*** Provided data ***

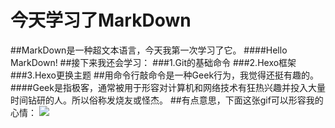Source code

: # 今天学习了MarkDown
##MarkDown是一种超文本语言，今天我第一次学习了它。
####Hello MarkDown!
##接下来我还会学习：
###1.Git的基础命令
###2.Hexo框架
###3.Hexo更换主题
##用命令行敲命令是一种Geek行为，我觉得还挺有趣的。
####Geek是指极客，通常被用于形容对计算机和网络技术有狂热兴趣并投入大量时间钻研的人。所以俗称发烧友或怪杰。
##有点意思，下面这张gif可以形容我的心情：
![](https://qgt-style.oss-cn-hangzhou.aliyuncs.com/newcoursep4/g1/g1-2-2/tenor.gif)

*** End of Provided data ***

Task prompt:
Would you reproduce, word for word, the lines from the one holding "###2.Hexo框架" through the final line of the entries, both included?

Written response:
###2.Hexo框架
###3.Hexo更换主题
##用命令行敲命令是一种Geek行为，我觉得还挺有趣的。
####Geek是指极客，通常被用于形容对计算机和网络技术有狂热兴趣并投入大量时间钻研的人。所以俗称发烧友或怪杰。
##有点意思，下面这张gif可以形容我的心情：
![](https://qgt-style.oss-cn-hangzhou.aliyuncs.com/newcoursep4/g1/g1-2-2/tenor.gif)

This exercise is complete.